This article first appeared in InFocus magazine Winter 2014. Coauthored with Nicola Ainger.
Adventure is an exciting, unusual and sometimes hazardous experience, according to the dictionary. It is also an essential part of life at Dauntsey’s – not simply an event but something that teaches invaluable life skills and changes attitudes and behaviour for the better. Sam Moore, our new Head of Adventure Education, explains.
A school expedition to Tibet when I was 17 made me realise how transformative adventure could be. We were plunged into a chaotic, whirling culture and had to learn how to fit into a Buddhist society, haggle with people whose language we didn’t speak, tolerate long bus journeys on potholed roads and rely on each other to find somewhere to stay and eat every night. I felt I’d learned more in that month than in the rest of my school career.
I studied mechanical engineering at university but realised that I cared more about people and the outdoors than about machines, so I secured a job in a school as an outdoor instructor, then moved to a centre in Wales, where I discovered that I was more interested in the effect of adventure on people’s character and behaviours than on the activities themselves. I set up my own company to focus on that, working with corporate clients and schools, before moving to Dauntsey’s.
For our pupils, an adventure is an undertaking with an uncertain outcome that requires some combination of enthusiasm, resilience, organisation, learning, problem solving and teamwork.
It is also an opportunity to demonstrate and adopt the kind of adventurous behaviour that will help them to lead a fruitful and interesting life, in which they take risks that they understand, work towards goals and learn from experience.

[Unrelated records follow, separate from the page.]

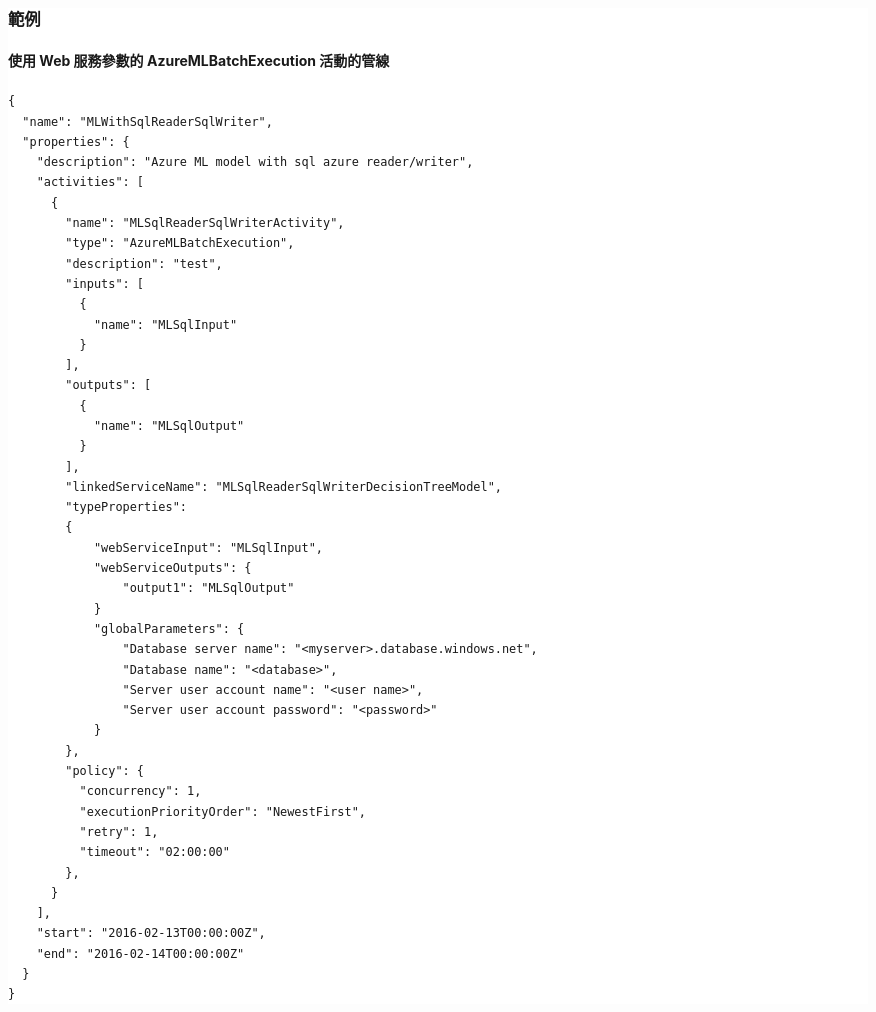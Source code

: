 
### <a name="example"></a>範例 
#### <a name="pipeline-with-azuremlbatchexecution-activity-with-web-service-parameters"></a>使用 Web 服務參數的 AzureMLBatchExecution 活動的管線

    {
      "name": "MLWithSqlReaderSqlWriter",
      "properties": {
        "description": "Azure ML model with sql azure reader/writer",
        "activities": [
          {
            "name": "MLSqlReaderSqlWriterActivity",
            "type": "AzureMLBatchExecution",
            "description": "test",
            "inputs": [
              {
                "name": "MLSqlInput"
              }
            ],
            "outputs": [
              {
                "name": "MLSqlOutput"
              }
            ],
            "linkedServiceName": "MLSqlReaderSqlWriterDecisionTreeModel",
            "typeProperties":
            {
                "webServiceInput": "MLSqlInput",
                "webServiceOutputs": {
                    "output1": "MLSqlOutput"
                }
                "globalParameters": {
                    "Database server name": "<myserver>.database.windows.net",
                    "Database name": "<database>",
                    "Server user account name": "<user name>",
                    "Server user account password": "<password>"
                }              
            },
            "policy": {
              "concurrency": 1,
              "executionPriorityOrder": "NewestFirst",
              "retry": 1,
              "timeout": "02:00:00"
            },
          }
        ],
        "start": "2016-02-13T00:00:00Z",
        "end": "2016-02-14T00:00:00Z"
      }
    }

Whether they are tackling an expedition to Wales or Bhutan, taking on the challenge of crewing a tall ship or kayaking from Devizes to Westminster, climbing a mountain or simply camping in the school grounds, I want them to be acquiring new skills and attitudes that will stand them in good stead in the classroom and beyond, into the world of work and adult life.
Here are the components of adventurous behaviour – and the benefits of an adventurous spirit. They are attributes that universities and employers look for and that lead to a fulfilling and successful life.
The world is full of exciting, challenging, rewarding, scary and fun opportunities. Trying new things and going to new places helps us to learn and develop skills that transfer to everyday life.
Challenges present obstacles – the way we deal with them says more about our character than whether or not we succeed. Adventure means being willing to persevere when the going gets tough, to try again and look for alternative solutions to problems – and to do this while supporting and encouraging the people around you.
All actions have risks attached – physical, emotional, financial or reputational. We need to understand the risks we choose to take, so we make decisions with the confidence of knowing how likely we are to succeed and what we stand to gain or lose.
Success and failure can both be valuable experiences if we avoid too much self-satisfaction or self-criticism. Success can be analysed so it can be repeated in future, while reflection on failure can show us what we can change next time. Reflection is key.
We have a responsibility to treat every environment and culture we visit – whether that’s a disused mine, a Himalayan village or a wilderness – with respect. Where possible, we should leave them as we found them.
Everyone makes mistakes and the pressures of an adventure mean that they are not only more likely – they can also make us feel worse than usual. Being able to admit to an error is a real personal attribute that also helps a team to move on and solve the resulting problems without placing stress on relationships. The rule is to admit, reflect, make new plans and move on.
Much adventure is a group affair, so we need to put the aims of the group ahead of our own goals. When work needs doing, we should do our share and help others but not routinely do their work for them. If we are uncomfortable, other people probably are as well – we need to remember not to increase their discomfort to reduce our own. We should treat others with respect and dignity – but not at the expense of our own.
To be in the right place, at the right time, with the right equipment and paperwork is invaluable, whether you’re enjoying an adventure or in everyday life. We should look at our goals, plan how to achieve them and set about carrying out the plan. When it doesn’t cover the difficulties we encounter, we need to be flexible – adapt our plans, create new ones and overcome the obstacles in our path.
Good leaders are decisive, caring and have an ability to combine taking responsibility with looking out for and developing members of the team. Equally, we need to recognise someone else’s leadership, support their decisions and contribute to carrying out their plan.
Some experiences are enjoyable at the time, while others are more enjoyable in retrospect. We should seek adventures that we will enjoy and, even if they are hard, provide us with memories that evoke pride and achievement.